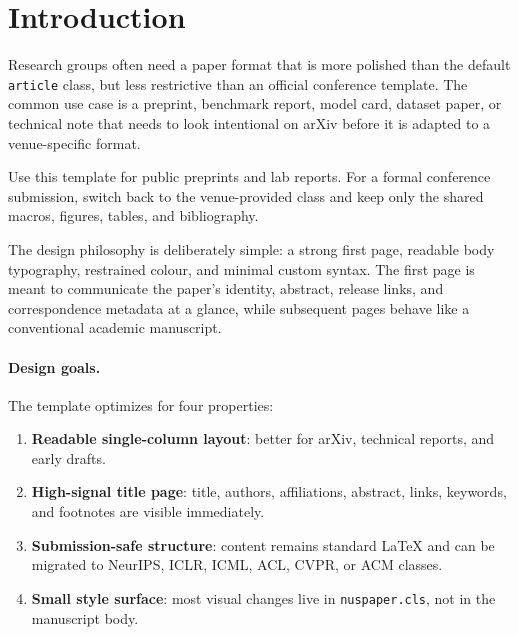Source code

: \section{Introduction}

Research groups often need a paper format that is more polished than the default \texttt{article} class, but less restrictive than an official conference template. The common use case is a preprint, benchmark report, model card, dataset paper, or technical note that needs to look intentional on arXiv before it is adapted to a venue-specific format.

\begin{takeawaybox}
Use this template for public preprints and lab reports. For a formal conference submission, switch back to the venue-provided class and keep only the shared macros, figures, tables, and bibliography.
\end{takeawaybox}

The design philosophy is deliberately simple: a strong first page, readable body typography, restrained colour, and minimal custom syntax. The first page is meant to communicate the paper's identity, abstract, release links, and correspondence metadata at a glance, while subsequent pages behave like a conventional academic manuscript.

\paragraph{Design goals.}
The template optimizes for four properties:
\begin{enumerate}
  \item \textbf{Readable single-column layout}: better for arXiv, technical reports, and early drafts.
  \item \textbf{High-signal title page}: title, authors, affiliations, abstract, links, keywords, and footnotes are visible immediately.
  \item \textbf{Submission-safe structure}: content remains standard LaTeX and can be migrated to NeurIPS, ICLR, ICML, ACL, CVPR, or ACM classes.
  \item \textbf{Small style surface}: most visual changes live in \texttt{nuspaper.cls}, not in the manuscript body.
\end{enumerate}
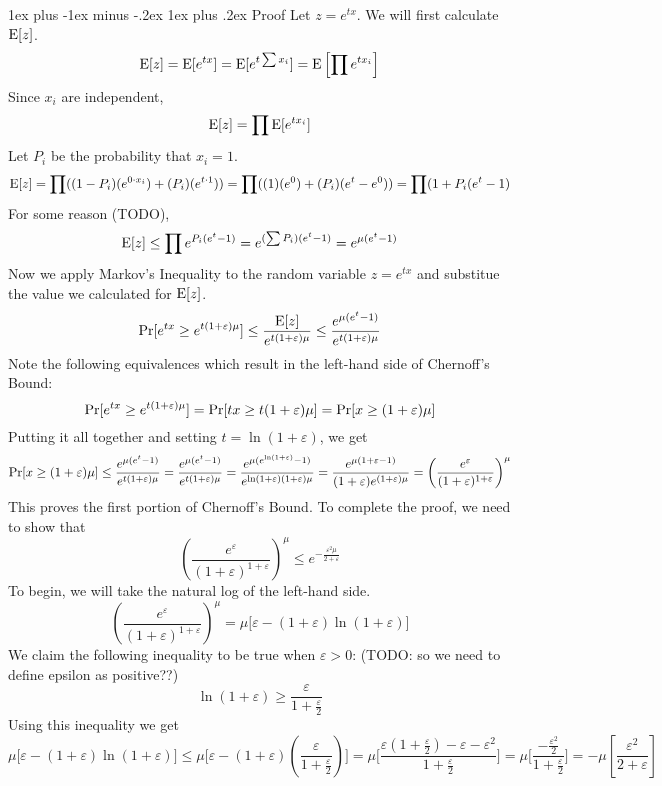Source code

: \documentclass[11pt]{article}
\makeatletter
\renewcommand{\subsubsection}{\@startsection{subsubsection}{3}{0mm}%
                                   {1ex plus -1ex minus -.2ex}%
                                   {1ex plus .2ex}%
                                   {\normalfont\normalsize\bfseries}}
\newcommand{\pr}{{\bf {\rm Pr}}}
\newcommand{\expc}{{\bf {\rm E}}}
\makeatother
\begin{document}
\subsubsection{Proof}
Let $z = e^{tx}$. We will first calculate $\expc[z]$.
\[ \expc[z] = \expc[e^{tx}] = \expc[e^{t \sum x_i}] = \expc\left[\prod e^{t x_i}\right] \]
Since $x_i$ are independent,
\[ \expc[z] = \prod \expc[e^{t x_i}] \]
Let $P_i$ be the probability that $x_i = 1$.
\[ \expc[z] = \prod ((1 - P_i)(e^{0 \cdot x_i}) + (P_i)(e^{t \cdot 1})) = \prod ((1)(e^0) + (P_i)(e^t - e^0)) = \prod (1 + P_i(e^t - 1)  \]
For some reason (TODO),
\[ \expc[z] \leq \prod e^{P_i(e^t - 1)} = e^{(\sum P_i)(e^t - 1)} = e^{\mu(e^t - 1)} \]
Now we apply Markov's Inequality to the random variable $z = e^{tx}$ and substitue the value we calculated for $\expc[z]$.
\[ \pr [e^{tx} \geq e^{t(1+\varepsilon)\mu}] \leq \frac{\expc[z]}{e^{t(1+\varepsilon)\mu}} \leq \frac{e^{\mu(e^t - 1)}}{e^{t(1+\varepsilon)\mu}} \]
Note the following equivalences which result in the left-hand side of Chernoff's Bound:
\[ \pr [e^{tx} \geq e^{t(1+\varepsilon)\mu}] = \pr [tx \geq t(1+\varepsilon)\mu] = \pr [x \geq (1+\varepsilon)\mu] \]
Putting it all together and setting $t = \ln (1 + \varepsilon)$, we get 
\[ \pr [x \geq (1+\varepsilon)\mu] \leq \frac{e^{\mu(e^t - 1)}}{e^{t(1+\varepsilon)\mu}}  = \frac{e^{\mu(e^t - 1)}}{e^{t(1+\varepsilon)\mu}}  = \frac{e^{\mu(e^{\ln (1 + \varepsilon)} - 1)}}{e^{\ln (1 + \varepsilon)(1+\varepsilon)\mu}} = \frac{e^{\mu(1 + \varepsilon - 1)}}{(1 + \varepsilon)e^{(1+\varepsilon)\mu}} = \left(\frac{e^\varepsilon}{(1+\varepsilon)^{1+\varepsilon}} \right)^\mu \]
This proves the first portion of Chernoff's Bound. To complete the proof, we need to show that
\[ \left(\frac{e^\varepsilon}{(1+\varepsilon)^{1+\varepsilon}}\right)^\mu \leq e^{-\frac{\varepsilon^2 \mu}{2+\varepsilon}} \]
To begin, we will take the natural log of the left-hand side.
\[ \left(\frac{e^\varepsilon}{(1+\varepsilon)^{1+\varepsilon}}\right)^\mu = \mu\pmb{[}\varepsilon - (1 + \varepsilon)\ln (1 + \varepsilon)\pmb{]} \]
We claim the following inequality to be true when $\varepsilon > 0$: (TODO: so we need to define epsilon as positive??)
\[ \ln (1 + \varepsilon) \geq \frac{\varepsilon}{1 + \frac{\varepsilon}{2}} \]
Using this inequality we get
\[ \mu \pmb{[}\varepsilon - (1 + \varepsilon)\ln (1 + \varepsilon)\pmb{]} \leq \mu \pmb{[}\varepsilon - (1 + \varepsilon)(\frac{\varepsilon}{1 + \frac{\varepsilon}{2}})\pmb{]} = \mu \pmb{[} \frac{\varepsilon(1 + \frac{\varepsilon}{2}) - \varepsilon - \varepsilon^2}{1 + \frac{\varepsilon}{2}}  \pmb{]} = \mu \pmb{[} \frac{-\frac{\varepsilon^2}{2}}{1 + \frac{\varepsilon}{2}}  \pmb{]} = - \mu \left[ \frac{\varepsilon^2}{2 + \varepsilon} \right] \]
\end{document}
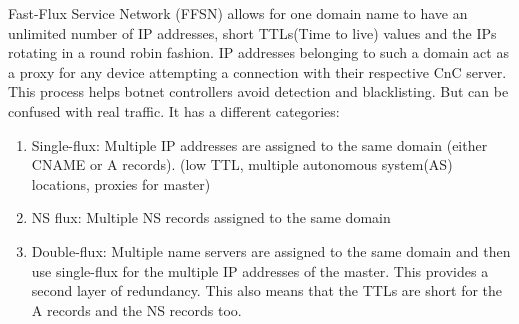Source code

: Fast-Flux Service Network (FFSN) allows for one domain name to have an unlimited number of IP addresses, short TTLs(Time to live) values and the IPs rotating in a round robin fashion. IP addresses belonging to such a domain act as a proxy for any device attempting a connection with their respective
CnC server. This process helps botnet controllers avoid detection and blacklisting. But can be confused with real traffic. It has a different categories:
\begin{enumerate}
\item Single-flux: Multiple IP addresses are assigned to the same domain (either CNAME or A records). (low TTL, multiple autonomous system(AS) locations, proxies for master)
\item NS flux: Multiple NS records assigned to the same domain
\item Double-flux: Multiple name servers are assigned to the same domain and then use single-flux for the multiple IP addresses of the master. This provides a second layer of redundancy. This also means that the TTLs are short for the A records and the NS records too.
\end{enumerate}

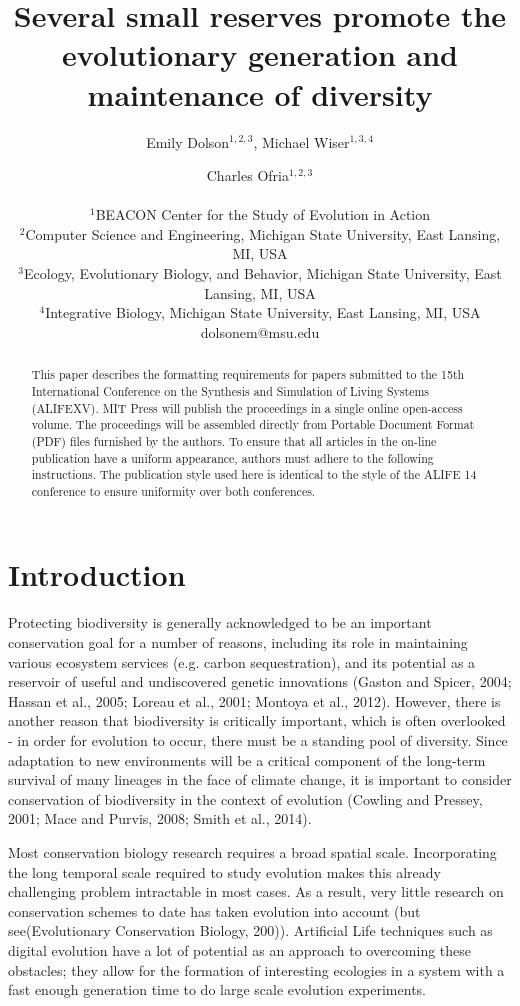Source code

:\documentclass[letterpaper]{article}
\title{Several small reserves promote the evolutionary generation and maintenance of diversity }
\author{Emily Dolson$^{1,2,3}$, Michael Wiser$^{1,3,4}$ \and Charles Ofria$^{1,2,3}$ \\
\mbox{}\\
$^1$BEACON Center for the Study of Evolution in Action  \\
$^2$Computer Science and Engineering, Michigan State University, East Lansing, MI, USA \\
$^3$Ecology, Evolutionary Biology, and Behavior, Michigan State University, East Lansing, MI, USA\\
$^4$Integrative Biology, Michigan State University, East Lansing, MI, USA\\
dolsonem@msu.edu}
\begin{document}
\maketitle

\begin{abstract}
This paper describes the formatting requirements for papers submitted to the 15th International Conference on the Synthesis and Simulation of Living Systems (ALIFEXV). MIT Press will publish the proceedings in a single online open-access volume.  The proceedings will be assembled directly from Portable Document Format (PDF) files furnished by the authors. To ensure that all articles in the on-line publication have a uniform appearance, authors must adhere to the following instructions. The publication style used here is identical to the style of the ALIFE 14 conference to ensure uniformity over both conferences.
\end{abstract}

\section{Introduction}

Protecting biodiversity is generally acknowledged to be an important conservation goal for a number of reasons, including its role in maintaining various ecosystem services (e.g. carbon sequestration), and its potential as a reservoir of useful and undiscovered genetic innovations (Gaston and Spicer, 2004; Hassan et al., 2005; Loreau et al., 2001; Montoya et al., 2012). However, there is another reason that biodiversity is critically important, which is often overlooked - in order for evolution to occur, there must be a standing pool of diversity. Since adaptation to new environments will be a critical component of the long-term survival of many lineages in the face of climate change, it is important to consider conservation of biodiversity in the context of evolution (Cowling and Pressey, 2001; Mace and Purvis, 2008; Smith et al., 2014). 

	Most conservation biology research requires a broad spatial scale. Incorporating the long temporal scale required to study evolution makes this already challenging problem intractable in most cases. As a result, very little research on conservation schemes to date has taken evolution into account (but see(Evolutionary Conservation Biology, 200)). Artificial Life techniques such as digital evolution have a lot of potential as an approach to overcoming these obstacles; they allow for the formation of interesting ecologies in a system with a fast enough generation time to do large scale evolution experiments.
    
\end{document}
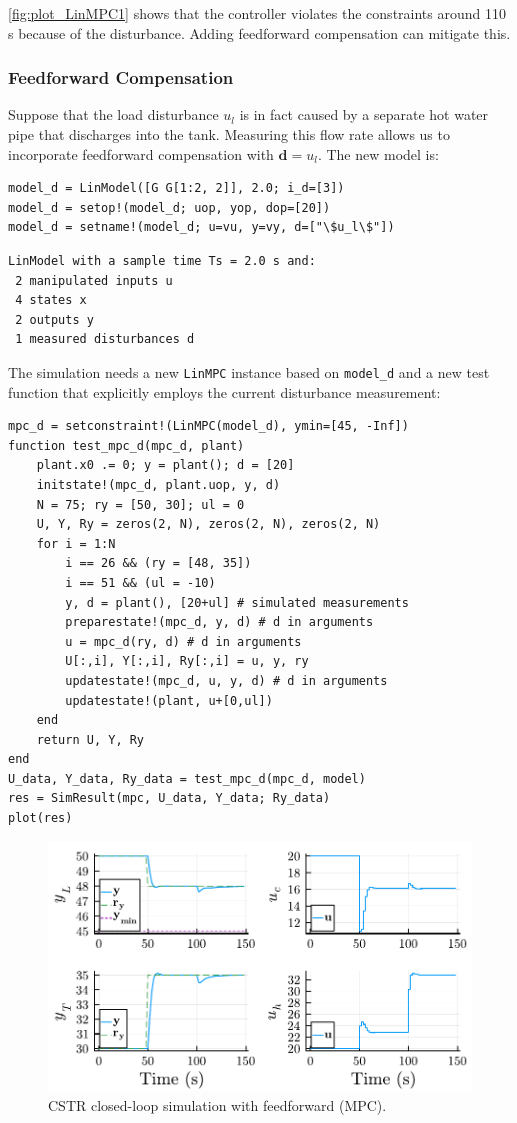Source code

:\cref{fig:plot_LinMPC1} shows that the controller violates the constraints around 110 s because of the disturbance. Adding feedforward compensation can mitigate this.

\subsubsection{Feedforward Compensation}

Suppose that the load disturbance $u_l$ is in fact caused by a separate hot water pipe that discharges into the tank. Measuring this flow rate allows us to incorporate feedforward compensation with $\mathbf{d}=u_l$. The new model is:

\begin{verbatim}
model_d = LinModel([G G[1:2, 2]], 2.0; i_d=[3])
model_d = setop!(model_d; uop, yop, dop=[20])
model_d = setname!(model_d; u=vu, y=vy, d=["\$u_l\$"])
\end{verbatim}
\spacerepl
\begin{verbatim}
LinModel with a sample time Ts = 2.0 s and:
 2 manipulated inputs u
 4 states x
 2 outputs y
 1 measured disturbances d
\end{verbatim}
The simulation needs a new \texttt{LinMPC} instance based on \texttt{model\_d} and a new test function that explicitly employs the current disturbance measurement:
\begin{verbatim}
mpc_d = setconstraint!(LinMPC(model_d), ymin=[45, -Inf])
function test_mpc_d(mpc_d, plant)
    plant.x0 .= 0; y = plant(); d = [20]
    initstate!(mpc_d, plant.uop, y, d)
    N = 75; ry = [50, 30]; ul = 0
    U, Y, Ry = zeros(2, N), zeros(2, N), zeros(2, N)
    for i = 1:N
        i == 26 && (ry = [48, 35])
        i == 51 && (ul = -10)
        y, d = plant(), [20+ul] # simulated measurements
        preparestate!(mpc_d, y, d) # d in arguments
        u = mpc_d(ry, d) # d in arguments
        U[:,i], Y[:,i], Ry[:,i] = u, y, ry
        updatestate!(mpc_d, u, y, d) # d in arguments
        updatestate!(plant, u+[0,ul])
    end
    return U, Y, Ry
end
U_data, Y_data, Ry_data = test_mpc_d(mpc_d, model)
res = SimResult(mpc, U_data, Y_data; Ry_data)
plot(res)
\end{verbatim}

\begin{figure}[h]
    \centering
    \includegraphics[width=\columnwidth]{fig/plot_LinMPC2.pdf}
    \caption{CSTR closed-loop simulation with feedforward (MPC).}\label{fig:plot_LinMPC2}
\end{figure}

----

[What is expected] Print once more, exactly, the lines that start at the top of the records above and end at the line with "and early drafts.", skipping all pictures.

[Answer to the exercise]
Source code

: \section{Introduction}

Research groups often need a paper format that is more polished than the default \texttt{article} class, but less restrictive than an official conference template. The common use case is a preprint, benchmark report, model card, dataset paper, or technical note that needs to look intentional on arXiv before it is adapted to a venue-specific format.

\begin{takeawaybox}
Use this template for public preprints and lab reports. For a formal conference submission, switch back to the venue-provided class and keep only the shared macros, figures, tables, and bibliography.
\end{takeawaybox}

The design philosophy is deliberately simple: a strong first page, readable body typography, restrained colour, and minimal custom syntax. The first page is meant to communicate the paper's identity, abstract, release links, and correspondence metadata at a glance, while subsequent pages behave like a conventional academic manuscript.

\paragraph{Design goals.}
The template optimizes for four properties:
\begin{enumerate}
  \item \textbf{Readable single-column layout}: better for arXiv, technical reports, and early drafts.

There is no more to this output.